_WHAT YOU SHOULD DO_
In the data below, find the line containing "is a [Next.js](https://nextjs.org/)", then set down that line and every later line up to and including the line containing "git clone https://github.com/licarijd/the-rush", exactly.

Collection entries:
━━━━━━━━━━━━━━━━━━━━
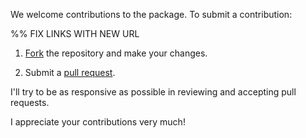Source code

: We welcome contributions to the **<PACKAGE NAME>** package. To submit a contribution:

%% FIX LINKS WITH NEW URL
1.  [Fork](https://github.com/tallguyjenks/runes/fork) the repository and make your changes.

2.  Submit a [pull request](https://help.github.com/articles/using-pull-requests).

I'll try to be as responsive as possible in reviewing and accepting pull requests.

I appreciate your contributions very much!
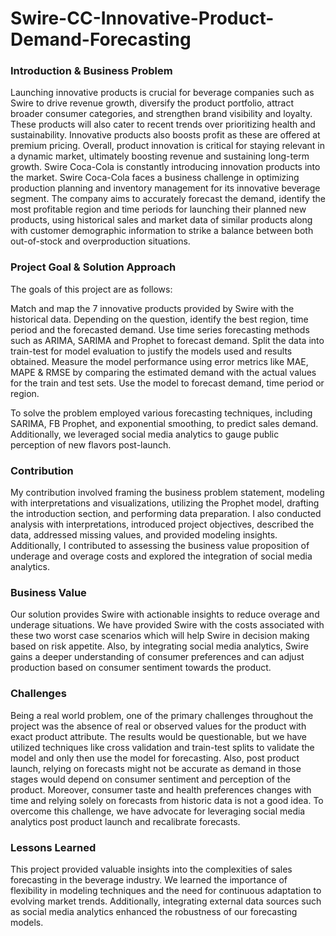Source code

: # Swire-CC-Innovative-Product-Demand-Forecasting

### Introduction & Business Problem
Launching innovative products is crucial for beverage companies such as Swire to drive revenue growth, diversify the product portfolio, attract broader consumer categories, and strengthen brand visibility and loyalty. These products will also cater to recent trends over prioritizing health and sustainability. Innovative products also boosts profit as these are offered at premium pricing. Overall, product innovation is critical for staying relevant in a dynamic market, ultimately boosting revenue and sustaining long-term growth. Swire Coca-Cola is constantly introducing innovation products into the market. Swire Coca-Cola faces a business challenge in optimizing production planning and inventory management for its innovative beverage segment. The company aims to accurately forecast the demand, identify the most profitable region and time periods for launching their planned new products, using historical sales and market data of similar products along with customer demographic information to strike a balance between both out-of-stock and overproduction situations. 

### Project Goal & Solution Approach
The goals of this project are as follows:

Match and map the 7 innovative products provided by Swire with the historical data.
Depending on the question, identify the best region, time period and the forecasted demand.
Use time series forecasting methods such as ARIMA, SARIMA and Prophet to forecast demand.
Split the data into train-test for model evaluation to justify the models used and results obtained.
Measure the model performance using error metrics like MAE, MAPE & RMSE by comparing the estimated demand with the actual values for the train and test sets.
Use the model to forecast demand, time period or region.

To solve the problem employed various forecasting techniques, including SARIMA, FB Prophet, and exponential smoothing, to predict sales demand. Additionally, we leveraged social media analytics to gauge public perception of new flavors post-launch.

### Contribution
My contribution involved framing the business problem statement, modeling with interpretations and visualizations, utilizing the Prophet model, drafting the introduction section, and performing data preparation. I also conducted analysis with interpretations, introduced project objectives, described the data, addressed missing values, and provided modeling insights. Additionally, I contributed to assessing the business value proposition of underage and overage costs and explored the integration of social media analytics.

### Business Value
Our solution provides Swire with actionable insights to reduce overage and underage situations. We have provided Swire with the costs associated with these two worst case scenarios which will help Swire in decision making based on risk appetite. Also, by integrating social media analytics, Swire gains a deeper understanding of consumer preferences and can adjust production based on consumer sentiment towards the product.

### Challenges
Being a real world problem, one of the primary challenges throughout the project was the absence of real or observed values for the product with exact product attribute. The results would be questionable, but we have utilized techniques like cross validation and train-test splits to validate the model and only then use the model for forecasting. Also, post product launch, relying on forecasts might not be accurate as demand in those stages would depend on consumer sentiment and perception of the product. Moreover, consumer taste and health preferences changes with time and relying solely on forecasts from historic data is not a good idea. To overcome this challenge, we have advocate for leveraging social media analytics post product launch and recalibrate forecasts. 

### Lessons Learned
This project provided valuable insights into the complexities of sales forecasting in the beverage industry. We learned the importance of flexibility in modeling techniques and the need for continuous adaptation to evolving market trends. Additionally, integrating external data sources such as social media analytics enhanced the robustness of our forecasting models.
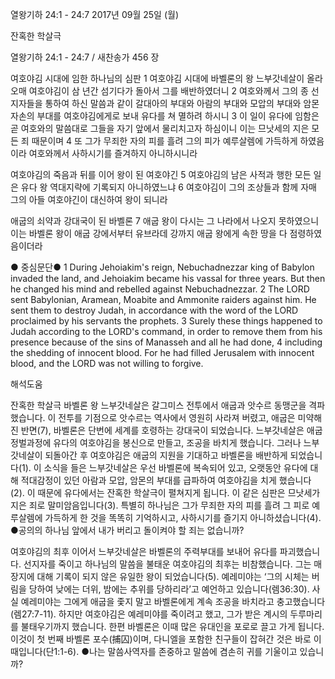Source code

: 열왕기하 24:1 - 24:7 
2017년 09월 25일 (월)

잔혹한 학살극



열왕기하 24:1 - 24:7 / 새찬송가 456 장


여호야김 시대에 임한 하나님의 심판
1 여호야김 시대에 바벨론의 왕 느부갓네살이 올라오매 여호야김이 삼 년간 섬기다가 돌아서 그를 배반하였더니 2 여호와께서 그의 종 선지자들을 통하여 하신 말씀과 같이 갈대아의 부대와 아람의 부대와 모압의 부대와 암몬 자손의 부대를 여호야김에게로 보내 유다를 쳐 멸하려 하시니 3 이 일이 유다에 임함은 곧 여호와의 말씀대로 그들을 자기 앞에서 물리치고자 하심이니 이는 므낫세의 지은 모든 죄 때문이며 4 또 그가 무죄한 자의 피를 흘려 그의 피가 예루살렘에 가득하게 하였음이라 여호와께서 사하시기를 즐겨하지 아니하시니라

여호야김의 죽음과 뒤를 이어 왕이 된 여호야긴
5 여호야김의 남은 사적과 행한 모든 일은 유다 왕 역대지략에 기록되지 아니하였느냐 6 여호야김이 그의 조상들과 함께 자매 그의 아들 여호야긴이 대신하여 왕이 되니라

애굽의 쇠약과 강대국이 된 바벨론
7 애굽 왕이 다시는 그 나라에서 나오지 못하였으니 이는 바벨론 왕이 애굽 강에서부터 유브라데 강까지 애굽 왕에게 속한 땅을 다 점령하였음이더라

● 중심문단● 1 During Jehoiakim's reign, Nebuchadnezzar king of Babylon invaded the land, and Jehoiakim became his vassal for three years. But then he changed his mind and rebelled against Nebuchadnezzar. 2 The LORD sent Babylonian, Aramean, Moabite and Ammonite raiders against him. He sent them to destroy Judah, in accordance with the word of the LORD proclaimed by his servants the prophets. 3 Surely these things happened to Judah according to the LORD's command, in order to remove them from his presence because of the sins of Manasseh and all he had done, 4 including the shedding of innocent blood. For he had filled Jerusalem with innocent blood, and the LORD was not
willing to forgive.

해석도움





잔혹한 학살극
바벨론 왕 느부갓네살은 갈그미스 전투에서 애굽과 앗수르 동맹군을 격파했습니다.
이 전투를 기점으로 앗수르는 역사에서 영원히 사라져 버렸고, 애굽은 미약해진 반면(7), 바벨론은 단번에 세계를 호령하는 강대국이 되었습니다. 느부갓네살은 애굽 정벌과정에 유다의 여호야김을 봉신으로 만들고, 조공을 바치게 했습니다. 그러나 느부갓네살이 되돌아간 후 여호야김은 애굽의 지원을 기대하고 바벨론을 배반하게 되었습니다(1). 이 소식을 들은 느부갓네살은 우선 바벨론에 복속되어 있고, 오랫동안 유다에 대해 적대감정이 있던 아람과 모압, 암몬의 부대를 급파하여 여호야김을 치게 했습니다(2). 이 때문에 유다에서는 잔혹한 학살극이 펼쳐지게 됩니다. 이 같은 심판은 므낫세가 지은 죄로 말미암음입니다(3). 특별히 하나님은 그가 무죄한 자의 피를 흘려 그 피로 예루살렘에 가득하게 한 것을 똑똑히 기억하시고, 사하시기를 즐기지 아니하셨습니다(4).
●공의의 하나님 앞에서 내가 버리고 돌이켜야 할 죄는 없습니까?

여호야김의 최후
이어서 느부갓네살은 바벨론의 주력부대를 보내어 유다를 파괴했습니다. 선지자를 죽이고 하나님의 말씀을 불태운 여호야김의 최후는 비참했습니다. 그는 매장지에 대해 기록이 되지 않은 유일한 왕이 되었습니다(5). 예레미야는 ‘그의 시체는 버림을 당하여 낮에는 더위, 밤에는 추위를 당하리라’고 예언하고 있습니다(렘36:30). 사실 예레미야는 그에게 애굽을 좇지 말고 바벨론에게 계속 조공을 바치라고 충고했습니다(렘27:7-11). 하지만 여호야김은 예레미야를 죽이려고 했고, 그가 받은 계시의 두루마리를 불태우기까지 했습니다. 한편 바벨론은 이때 많은 유대인을 포로로 끌고 가게 됩니다. 이것이 첫 번째 바벨론 포수(捕囚)이며, 다니엘을 포함한 친구들이 잡혀간 것은 바로 이때입니다(단1:1-6).
●나는 말씀사역자를 존중하고 말씀에 겸손히 귀를 기울이고 있습니까?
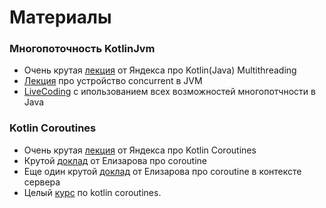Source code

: # Материалы 

### Многопоточность KotlinJvm

* Очень крутая [лекция](https://www.youtube.com/live/e_NOYbGwI-g?si=sK1McGJMK20hjm_Y) от Яндекса про Kotlin(Java) Multithreading
* [Лекция](https://youtu.be/zMj1Qi_N9Qc?si=In1TX7KVMQrHhJJH) про устройство concurrent в JVM
* [LiveCoding](https://youtu.be/O2QwNjkBXNk?si=derjZJFIMPKuOB6n) с ипользованием всех возможностей многопотчности в Java

### Kotlin Coroutines

* Очень крутая [лекция](https://www.youtube.com/live/ITLe4FIrrTg?si=beTTfFGVUAHaHW2L) от Яндекса про Kotlin Coroutines
* Крутой [доклад](https://youtu.be/rB5Q3y73FTo?si=Muvx_uKVDd9YQj0r) от Елизарова про coroutine
* Еще один крутой [доклад](https://youtu.be/hdbI_hp6FvM?si=CIVeT11NfWHf91Sr) от Елизарова про coroutine в контексте сервера
* Целый [курс](https://youtube.com/playlist?list=PL0SwNXKJbuNmsKQW9mtTSxNn00oJlYOLA&si=7TQ-I2FblUc18E0O) по kotlin coroutines. 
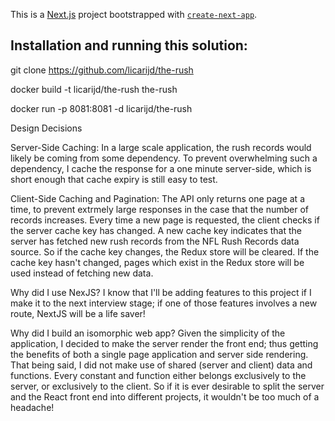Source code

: This is a [Next.js](https://nextjs.org/) project bootstrapped with [`create-next-app`](https://github.com/vercel/next.js/tree/canary/packages/create-next-app).


## **Installation and running this solution:** 

git clone https://github.com/licarijd/the-rush

docker build -t licarijd/the-rush the-rush

docker run -p 8081:8081 -d licarijd/the-rush


Design Decisions

Server-Side Caching:
In a large scale application, the rush records would likely be coming from some dependency. To prevent overwhelming such a dependency, I cache the response for a one minute server-side,
which is short enough that cache expiry is still easy to test. 

Client-Side Caching and Pagination:
The API only returns one page at a time, to prevent extrmely large responses in the case that the number of records increases. Every time a new page is requested, the client checks if the server cache key has changed. A new cache key indicates that the server has fetched new rush records from the NFL Rush Records data source. So if the cache key changes, the Redux store will be cleared. If the cache key hasn't changed, pages which exist in the Redux store will be used instead of fetching new data.

Why did I use NexJS?
I know that I'll be adding features to this project if I make it to the next interview stage; if one of those features involves a new route, NextJS will be a life saver!

Why did I build an isomorphic web app?
Given the simplicity of the application, I decided to make the server render the front end; thus getting the benefits of both a single page application and server side rendering. That being said, I did not make use of shared (server and client) data and functions. Every constant and function either belongs exclusively to the server, or exclusively to the client. So if it is ever desirable to split the server and the React front end into different projects, it wouldn't be too much of a headache!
━━━━━━━━━━━━━━━━━━━━
_EXPECTED OUTPUT_
: This is a [Next.js](https://nextjs.org/) project bootstrapped with [`create-next-app`](https://github.com/vercel/next.js/tree/canary/packages/create-next-app).


## **Installation and running this solution:** 

git clone https://github.com/licarijd/the-rush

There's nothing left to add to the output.